Since some time there is a political dispute ongoing relating to the enforcement of IP rights – here: in particular trade marks and patents – at EU borders when generic drugs get onto EU territory for transit. The concerns are that drugs might get seized during transit by EU border control Officials despite the fact that trade therein is illegal neither in the country of origin nor in the final destination country. Also in view of ACTA such voices have been raised which got, however, a firm denial from the EU Commission; see also the Directorate-General for External Policies of the Union (Directorate B – Policy Dept.) publishing a study conveying an assessment of the Anti-Counterfeiting Trade Agreement (ACTA) which had been requested by the European Parliament’s Committee on International Trade .

This particular issue has long been a disputed item on the agenda of negotiations for an India / EU Free Trade Agreement. EU recognises India as an important trade partner for the EU and a growing global economic power, saying that it combines a sizable and growing market of more than 1 billion people with a growth rate of between 8 and 10 % – one of the fastest growing economies in the world. Although it is far from the closed market that it was twenty years ago, India still also maintains substantial tariff and non-tariff barriers that hinder trade with the EU. The EU and India hope to increase their trade in both goods and services through the Free Trade Agreement (FTA) negotiations that they launched in 2007. According to a press report, Indian and European trade ministers had hoped to sign the ambitious deal by the end of March 2011. However, there have been, inter alia, problems with the protection of intellectual property.

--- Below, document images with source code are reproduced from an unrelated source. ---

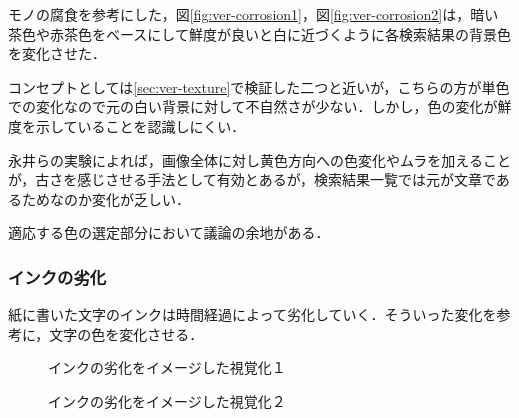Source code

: モノの腐食を参考にした，図\ref{fig:ver-corrosion1}，図\ref{fig:ver-corrosion2}は，暗い茶色や赤茶色をベースにして鮮度が良いと白に近づくように各検索結果の背景色を変化させた．

コンセプトとしては\ref{sec:ver-texture}で検証した二つと近いが，こちらの方が単色での変化なので元の白い背景に対して不自然さが少ない．しかし，色の変化が鮮度を示していることを認識しにくい．

永井らの実験によれば，画像全体に対し黄色方向への色変化やムラを加えることが，古さを感じさせる手法として有効\cite{fading}とあるが，検索結果一覧では元が文章であるためなのか変化が乏しい．

適応する色の選定部分において議論の余地がある．

\subsubsection{インクの劣化}
\label{subsec:ver-col-ink}

紙に書いた文字のインクは時間経過によって劣化していく．そういった変化を参考に，文字の色を変化させる．

\begin{figure}[htbp]
  \begin{minipage}{0.5\hsize}
    \begin{center}
    \end{center}
    \caption{インクの劣化をイメージした視覚化１}
    \label{fig:ver-ink1}
  \end{minipage}
  \begin{minipage}{0.5\hsize}
    \begin{center}
    \end{center}
    \caption{インクの劣化をイメージした視覚化２}
    \label{fig:ver-ink2}
  \end{minipage}
\end{figure}

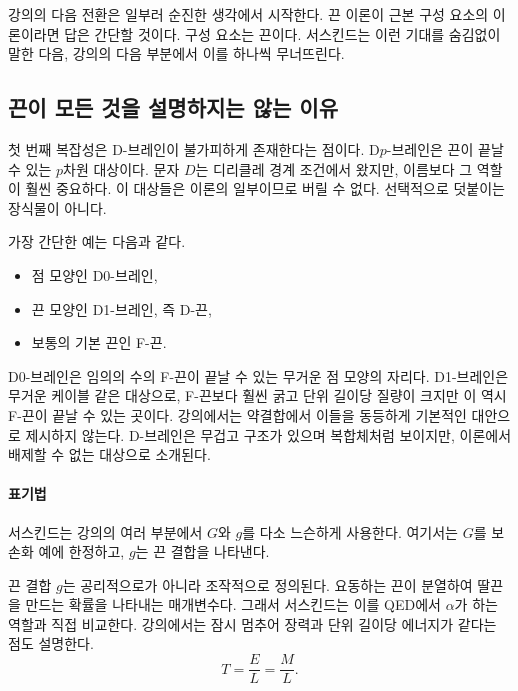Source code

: 강의의 다음 전환은 일부러 순진한 생각에서 시작한다. 끈 이론이 근본 구성 요소의 이론이라면 답은 간단할 것이다. 구성 요소는 끈이다. 서스킨드는 이런 기대를 숨김없이 말한 다음, 강의의 다음 부분에서 이를 하나씩 무너뜨린다.

\subsection{끈이 모든 것을 설명하지는 않는 이유}

첫 번째 복잡성은 D-브레인이 불가피하게 존재한다는 점이다. D\(p\)-브레인은 끈이 끝날 수 있는 \(p\)차원 대상이다. 문자 \(D\)는 디리클레 경계 조건에서 왔지만, 이름보다 그 역할이 훨씬 중요하다. 이 대상들은 이론의 일부이므로 버릴 수 없다. 선택적으로 덧붙이는 장식물이 아니다.

가장 간단한 예는 다음과 같다.
\begin{itemize}
\item 점 모양인 D0-브레인,
\item 끈 모양인 D1-브레인, 즉 D-끈,
\item 보통의 기본 끈인 F-끈.
\end{itemize}
D0-브레인은 임의의 수의 F-끈이 끝날 수 있는 무거운 점 모양의 자리다. D1-브레인은 무거운 케이블 같은 대상으로, F-끈보다 훨씬 굵고 단위 길이당 질량이 크지만 이 역시 F-끈이 끝날 수 있는 곳이다. 강의에서는 약결합에서 이들을 동등하게 기본적인 대안으로 제시하지 않는다. D-브레인은 무겁고 구조가 있으며 복합체처럼 보이지만, 이론에서 배제할 수 없는 대상으로 소개된다.


\paragraph{표기법}
서스킨드는 강의의 여러 부분에서 \(G\)와 \(g\)를 다소 느슨하게 사용한다. 여기서는 \(G\)를 보손화 예에 한정하고, \(g\)는 끈 결합을 나타낸다.

끈 결합 \(g\)는 공리적으로가 아니라 조작적으로 정의된다. 요동하는 끈이 분열하여 딸끈을 만드는 확률을 나타내는 매개변수다. 그래서 서스킨드는 이를 QED에서 \(\alpha\)가 하는 역할과 직접 비교한다. 강의에서는 잠시 멈추어 장력과 단위 길이당 에너지가 같다는 점도 설명한다.
\begin{equation}
T=\frac{E}{L}=\frac{M}{L}.
\end{equation}

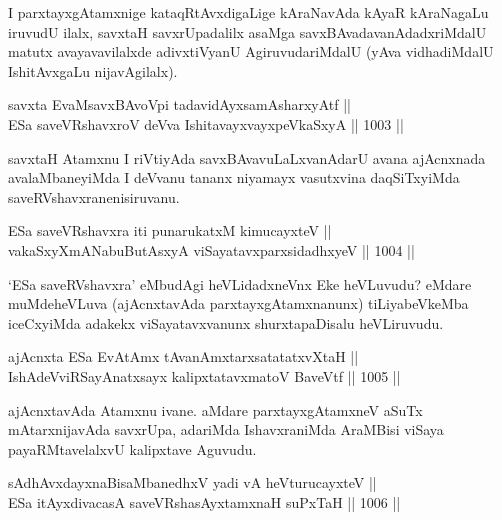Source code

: \begin{artha}
I parxtayxgAtamxnige kataqRtAvxdigaLige kAraNavAda kAyaR kAraNagaLu iruvudU ilalx, savxtaH savxrUpadalilx asaMga savxBAvadavanAdadxriMdalU matutx avayavavilalxde adivxtiVyanU AgiruvudariMdalU (yAva vidhadiMdalU IshitAvxgaLu nijavAgilalx).
\end{artha}

\begin{shl}
savxta EvaMsavxBAvoV\s pi tadavidAyxsamAsharxyAtf || \\
ESa saveVRshavxroV deVva IshitavayxvayxpeVkaSxyA \hfill || 1003 ||  
\end{shl}

\begin{artha}
savxtaH Atamxnu I riVtiyAda savxBAvavuLaLxvanAdarU avana ajAcnxnada avalaMbaneyiMda I deVvanu tananx niyamayx vasutxvina daqSiTxyiMda saveRVshavxranenisiruvanu.
\end{artha}


\begin{shl}
ESa saveVRshavxra iti punarukatxM kimucayxteV || \\
vakaSxyXmANabuButAsxyA viSayatavxparxsidadhxyeV \hfill || 1004 ||  
\end{shl}

\begin{artha}
`ESa saveRVshavxra' eMbudAgi heVLidadxneVnx Eke heVLuvudu? eMdare muMdeheVLuva (ajAcnxtavAda parxtayxgAtamxnanunx) tiLiyabeVkeMba iceCxyiMda adakekx viSayatavxvanunx shurxtapaDisalu heVLiruvudu.
\end{artha}

\begin{shl}
ajAcnxta ESa EvA\s \s tAmx tAvanAmxtarxsatatatxvXtaH || \\
IshAdeVviRSayAnatxsayx kalipxtatavxmatoV BaveVtf \hfill || 1005 ||  
\end{shl}

\begin{artha}
ajAcnxtavAda Atamxnu ivane. aMdare parxtayxgAtamxneV aSuTx mAtarxnijavAda savxrUpa, adariMda IshavxraniMda AraMBisi viSaya payaRMtavelalxvU kalipxtave Aguvudu.
\end{artha}

\begin{shl}
sAdhAvxdayxnaBisaMbanedhxV yadi vA heVturucayxteV || \\
ESa itAyxdivacasA saveVRshasAyx\s \s tamxnaH suPxTaH \hfill || 1006 ||  
\end{shl}

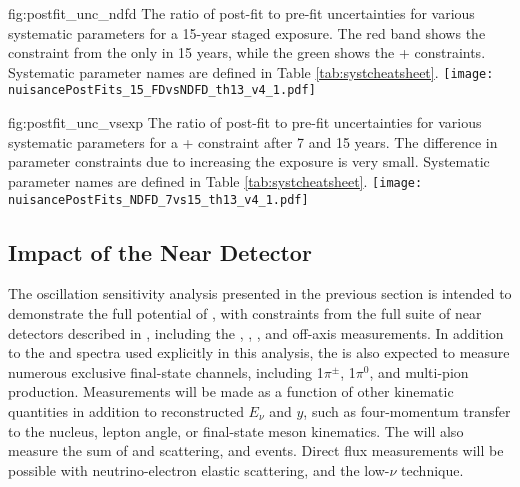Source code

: \begin{dunefigure}{fig:postfit_unc_ndfd}
{The ratio of post-fit to pre-fit uncertainties for various systematic parameters for a 15-year staged exposure. The red band shows the constraint from the  only in 15 years, while the green shows the + constraints. Systematic parameter names are defined in Table \ref{tab:systcheatsheet}.}
  \texttt{[image: nuisancePostFits\_15\_FDvsNDFD\_th13\_v4\_1.pdf]}
\end{dunefigure}

\begin{dunefigure}{fig:postfit_unc_vsexp}
{The ratio of post-fit to pre-fit uncertainties for various systematic parameters for a + constraint after 7 and 15 years. The difference in parameter constraints due to increasing the exposure is very small. Systematic parameter names are defined in Table \ref{tab:systcheatsheet}.}
  \texttt{[image: nuisancePostFits\_NDFD\_7vs15\_th13\_v4\_1.pdf]}
\end{dunefigure}




\subsection{Impact of the Near Detector}
\label{sec:ndimpact}

The oscillation sensitivity analysis presented in the previous section is intended to demonstrate the full potential of , with constraints from the full suite of near detectors described in \introchnd, including the  , , , and off-axis measurements. In addition to the \numu and \anumu {} spectra used explicitly in this analysis, the   is also expected to measure numerous exclusive final-state  channels, including 1$\pi^{\pm}$, 1$\pi^0$, and multi-pion production. Measurements will be made as a function of other kinematic quantities in addition to reconstructed $E_{\nu}$ and $y$, such as four-momentum transfer to the nucleus, lepton angle, or final-state meson kinematics. The   will also measure the sum of \nue and \anue {} scattering, and  events. Direct flux measurements will be possible with neutrino-electron elastic scattering, and the low-$\nu$ technique.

On July 28, 2011, the Ministry of Commerce & Industry of India has published a press release (emphasis added by me, -AHH):

“European Union has proposed a settlement of the dispute by confirming the detailed principles agreed in the Understanding to guide border enforcement of intellectual property in the EU. In addition, EU agreed to India’s request for adoption of guidelines which would confirm the principles agreed to in the Understanding with a view to give greater and immediate legal certainty for producers and traders. EU also agreed to reflect the principles contained in the Understanding in its proposal for a new Regulation to replace Regulation 1383/2003. In return the EU sought an assurance that India would refrain from further steps in the ongoing dispute. Mr. Jean-Luc Demarty, Director General, European Commission sent a letter to this effect on 17 June 2011 to Commerce Secretary Shri Rahul Khullar.

India has taken note of the commitments offered by the EU. India has reiterated the core principle of the Understanding that the mere fact that medicines are in transit through EU territory, and that there is a patent title applicable to such medicines in the EU territory, does not in itself constitute enough grounds for customs authorities in any Member State to suspect that the medicines at stake infringe patent rights. However, a situation in which medicines are in transit through EU territory and there is adequate evidence that satisfies the customs authorities that there is a substantial likelihood of diversion of such medicines on to the EU market may constitute enough grounds for customs authorities to suspect that the medicines at stake infringe patent rights in the EU. [...]“

Hence, it looks as if pragmatism and common sense have prevailed in taking away this particular obstacle to the conclusion of the Free Trade Agreement.